Exercise material section start
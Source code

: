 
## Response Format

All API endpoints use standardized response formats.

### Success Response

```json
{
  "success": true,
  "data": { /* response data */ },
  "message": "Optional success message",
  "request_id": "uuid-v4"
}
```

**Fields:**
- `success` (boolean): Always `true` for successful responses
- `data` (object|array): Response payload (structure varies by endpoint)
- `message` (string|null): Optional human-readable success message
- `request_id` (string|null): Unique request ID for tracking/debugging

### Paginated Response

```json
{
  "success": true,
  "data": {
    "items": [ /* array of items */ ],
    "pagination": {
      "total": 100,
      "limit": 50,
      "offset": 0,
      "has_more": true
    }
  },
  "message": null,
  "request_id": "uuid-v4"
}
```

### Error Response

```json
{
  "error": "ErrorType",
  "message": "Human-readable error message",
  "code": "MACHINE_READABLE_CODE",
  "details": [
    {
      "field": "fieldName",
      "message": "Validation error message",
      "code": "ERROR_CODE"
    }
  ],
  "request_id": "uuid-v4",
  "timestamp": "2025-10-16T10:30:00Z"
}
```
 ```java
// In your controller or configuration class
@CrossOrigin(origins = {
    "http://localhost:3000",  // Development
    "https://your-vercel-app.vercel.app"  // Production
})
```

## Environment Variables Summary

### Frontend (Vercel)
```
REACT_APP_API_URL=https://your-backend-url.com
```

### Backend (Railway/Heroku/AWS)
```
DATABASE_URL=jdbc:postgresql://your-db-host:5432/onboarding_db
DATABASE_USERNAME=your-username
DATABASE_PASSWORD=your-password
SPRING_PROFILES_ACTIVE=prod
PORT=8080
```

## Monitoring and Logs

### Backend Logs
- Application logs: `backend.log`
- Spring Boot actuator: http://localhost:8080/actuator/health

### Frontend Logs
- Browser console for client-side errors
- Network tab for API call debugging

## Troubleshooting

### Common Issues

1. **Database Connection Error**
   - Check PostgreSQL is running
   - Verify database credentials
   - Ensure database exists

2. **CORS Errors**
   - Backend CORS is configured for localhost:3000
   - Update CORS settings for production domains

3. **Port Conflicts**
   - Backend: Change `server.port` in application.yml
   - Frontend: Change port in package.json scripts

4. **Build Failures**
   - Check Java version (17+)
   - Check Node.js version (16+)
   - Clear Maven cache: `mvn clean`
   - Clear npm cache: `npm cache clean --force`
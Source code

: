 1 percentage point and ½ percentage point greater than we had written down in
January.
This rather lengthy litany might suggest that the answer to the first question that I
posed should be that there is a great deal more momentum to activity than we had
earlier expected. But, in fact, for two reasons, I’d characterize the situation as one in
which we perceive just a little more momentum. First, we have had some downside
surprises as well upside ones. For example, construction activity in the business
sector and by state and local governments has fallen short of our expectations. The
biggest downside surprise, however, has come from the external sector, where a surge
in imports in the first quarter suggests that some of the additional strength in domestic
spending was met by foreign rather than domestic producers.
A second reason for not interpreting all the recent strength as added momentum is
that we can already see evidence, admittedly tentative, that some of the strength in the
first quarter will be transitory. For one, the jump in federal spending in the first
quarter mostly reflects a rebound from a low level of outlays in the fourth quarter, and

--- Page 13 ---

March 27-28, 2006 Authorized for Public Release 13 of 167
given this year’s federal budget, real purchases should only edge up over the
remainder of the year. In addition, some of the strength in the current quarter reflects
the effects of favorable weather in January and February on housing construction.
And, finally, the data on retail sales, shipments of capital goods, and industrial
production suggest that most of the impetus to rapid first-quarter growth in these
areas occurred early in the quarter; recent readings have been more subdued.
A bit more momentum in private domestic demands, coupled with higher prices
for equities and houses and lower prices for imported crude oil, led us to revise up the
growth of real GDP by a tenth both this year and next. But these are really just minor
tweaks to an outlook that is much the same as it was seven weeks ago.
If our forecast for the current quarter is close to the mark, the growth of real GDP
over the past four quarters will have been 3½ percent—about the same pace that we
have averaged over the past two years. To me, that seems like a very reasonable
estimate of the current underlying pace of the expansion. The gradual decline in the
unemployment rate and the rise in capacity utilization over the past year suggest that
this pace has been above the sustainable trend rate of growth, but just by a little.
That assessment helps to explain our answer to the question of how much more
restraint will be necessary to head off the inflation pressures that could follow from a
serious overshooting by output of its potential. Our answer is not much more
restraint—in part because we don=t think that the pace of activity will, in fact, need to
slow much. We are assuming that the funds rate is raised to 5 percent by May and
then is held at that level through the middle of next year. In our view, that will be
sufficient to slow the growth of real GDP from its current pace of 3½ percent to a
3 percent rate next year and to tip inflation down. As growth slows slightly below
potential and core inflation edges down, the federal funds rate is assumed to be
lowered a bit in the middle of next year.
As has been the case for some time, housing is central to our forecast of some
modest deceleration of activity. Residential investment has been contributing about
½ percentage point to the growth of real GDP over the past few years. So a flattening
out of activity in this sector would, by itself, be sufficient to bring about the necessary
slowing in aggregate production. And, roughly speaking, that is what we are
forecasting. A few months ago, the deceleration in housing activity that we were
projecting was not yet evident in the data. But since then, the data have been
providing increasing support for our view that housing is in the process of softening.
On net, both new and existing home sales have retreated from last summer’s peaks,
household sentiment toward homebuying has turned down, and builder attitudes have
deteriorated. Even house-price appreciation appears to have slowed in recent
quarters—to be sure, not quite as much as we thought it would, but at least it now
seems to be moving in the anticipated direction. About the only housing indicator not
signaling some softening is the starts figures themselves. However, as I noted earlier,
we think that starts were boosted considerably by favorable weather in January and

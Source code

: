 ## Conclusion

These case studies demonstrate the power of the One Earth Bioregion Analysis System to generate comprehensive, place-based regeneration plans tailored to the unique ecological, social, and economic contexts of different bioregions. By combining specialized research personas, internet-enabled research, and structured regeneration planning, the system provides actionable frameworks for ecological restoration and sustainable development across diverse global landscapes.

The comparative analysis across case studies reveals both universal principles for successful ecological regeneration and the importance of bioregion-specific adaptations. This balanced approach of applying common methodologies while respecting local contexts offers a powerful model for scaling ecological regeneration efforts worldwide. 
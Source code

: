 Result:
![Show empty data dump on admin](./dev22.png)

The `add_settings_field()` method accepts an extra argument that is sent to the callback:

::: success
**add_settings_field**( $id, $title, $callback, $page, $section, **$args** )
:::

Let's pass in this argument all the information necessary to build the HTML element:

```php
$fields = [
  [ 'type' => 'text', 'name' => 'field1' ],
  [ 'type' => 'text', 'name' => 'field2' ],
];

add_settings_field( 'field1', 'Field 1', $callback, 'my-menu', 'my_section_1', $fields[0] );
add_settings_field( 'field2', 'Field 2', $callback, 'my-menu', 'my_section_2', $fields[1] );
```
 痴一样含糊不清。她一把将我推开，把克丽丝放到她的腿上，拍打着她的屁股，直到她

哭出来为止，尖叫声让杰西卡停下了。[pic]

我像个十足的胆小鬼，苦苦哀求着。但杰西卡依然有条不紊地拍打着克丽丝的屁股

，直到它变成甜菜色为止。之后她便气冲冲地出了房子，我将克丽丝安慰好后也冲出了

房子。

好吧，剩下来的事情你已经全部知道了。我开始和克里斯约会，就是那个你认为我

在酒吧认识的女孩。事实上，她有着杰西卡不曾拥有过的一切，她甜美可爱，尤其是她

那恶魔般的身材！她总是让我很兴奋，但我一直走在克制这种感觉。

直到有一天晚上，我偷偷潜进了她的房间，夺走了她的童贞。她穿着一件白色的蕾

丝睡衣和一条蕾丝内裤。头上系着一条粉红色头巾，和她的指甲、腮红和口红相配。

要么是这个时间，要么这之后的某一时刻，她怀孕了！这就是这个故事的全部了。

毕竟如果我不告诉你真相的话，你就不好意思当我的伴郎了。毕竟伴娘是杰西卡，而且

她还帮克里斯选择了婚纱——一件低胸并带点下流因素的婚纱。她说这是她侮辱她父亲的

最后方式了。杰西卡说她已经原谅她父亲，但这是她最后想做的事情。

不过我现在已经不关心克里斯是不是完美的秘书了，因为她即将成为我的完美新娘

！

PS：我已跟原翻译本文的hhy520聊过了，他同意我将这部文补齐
Exercise material section end
Exercise: Lines after the one containing "### Frontend (Vercel)" are not part of the task. Output the entries exactly from their first line through that one.

Written response:
Source code

: 
## Response Format

All API endpoints use standardized response formats.

### Success Response

```json
{
  "success": true,
  "data": { /* response data */ },
  "message": "Optional success message",
  "request_id": "uuid-v4"
}
```

**Fields:**
- `success` (boolean): Always `true` for successful responses
- `data` (object|array): Response payload (structure varies by endpoint)
- `message` (string|null): Optional human-readable success message
- `request_id` (string|null): Unique request ID for tracking/debugging

### Paginated Response

```json
{
  "success": true,
  "data": {
    "items": [ /* array of items */ ],
    "pagination": {
      "total": 100,
      "limit": 50,
      "offset": 0,
      "has_more": true
    }
  },
  "message": null,
  "request_id": "uuid-v4"
}
```

### Error Response

```json
{
  "error": "ErrorType",
  "message": "Human-readable error message",
  "code": "MACHINE_READABLE_CODE",
  "details": [
    {
      "field": "fieldName",
      "message": "Validation error message",
      "code": "ERROR_CODE"
    }
  ],
  "request_id": "uuid-v4",
  "timestamp": "2025-10-16T10:30:00Z"
}
```
 ```java
// In your controller or configuration class
@CrossOrigin(origins = {
    "http://localhost:3000",  // Development
    "https://your-vercel-app.vercel.app"  // Production
})
```

## Environment Variables Summary

### Frontend (Vercel)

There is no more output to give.